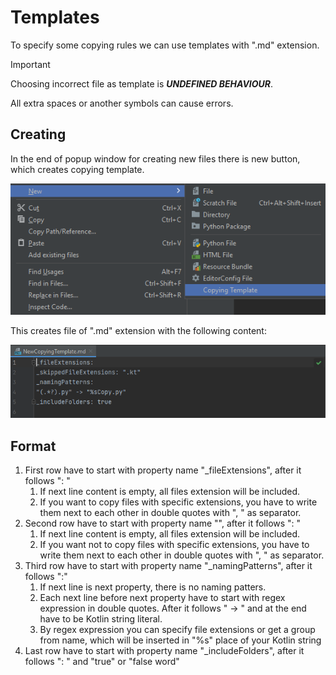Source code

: # Templates

To specify some copying rules we can use templates with ".md" extension.
> [!IMPORTANT]
> Choosing incorrect file as template is ***UNDEFINED BEHAVIOUR***.
> 
> All extra spaces or another symbols can cause errors.

## Creating

In the end of popup window for creating new files there is new button, which creates copying template.

![Template creation button](./images/TemplateButton.png)

This creates file of ".md" extension with the following content:

![Template file content](./images/TemplateFile.png)

## Format

1. First row have to start with property name "_fileExtensions", after it follows ": "
   1. If next line content is empty, all files extension will be included.
   2. If you want to copy files with specific extensions, you have to write them next to each other in double quotes with ", " as separator.
2. Second row have to start with property name "", after it follows ": "
   1. If next line content is empty, all files extension will be included.
   2. If you want not to copy files with specific extensions, you have to write them next to each other in double quotes with ", " as separator.
3. Third row have to start with property name "_namingPatterns", after it follows ":"
   1. If next line is next property, there is no naming patters.
   2. Each next line before next property have to start with regex expression in double quotes. After it follows " -> " and at the end have to be Kotlin string literal.
   3. By regex expression you can specify file extensions or get a group from name, which will be inserted in "%s" place of your Kotlin string
4. Last row have to start with property name "_includeFolders", after it follows ": " and "true" or "false word"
════
YOUR INSTRUCTIONS | Write out exactly the lines above from the line with "2. Each next" through the line with "3. By regex", both of them included, and leave out all other lines.

SOLUTION BELOW |
   2. Each next line before next property have to start with regex expression in double quotes. After it follows " -> " and at the end have to be Kotlin string literal.
   3. By regex expression you can specify file extensions or get a group from name, which will be inserted in "%s" place of your Kotlin string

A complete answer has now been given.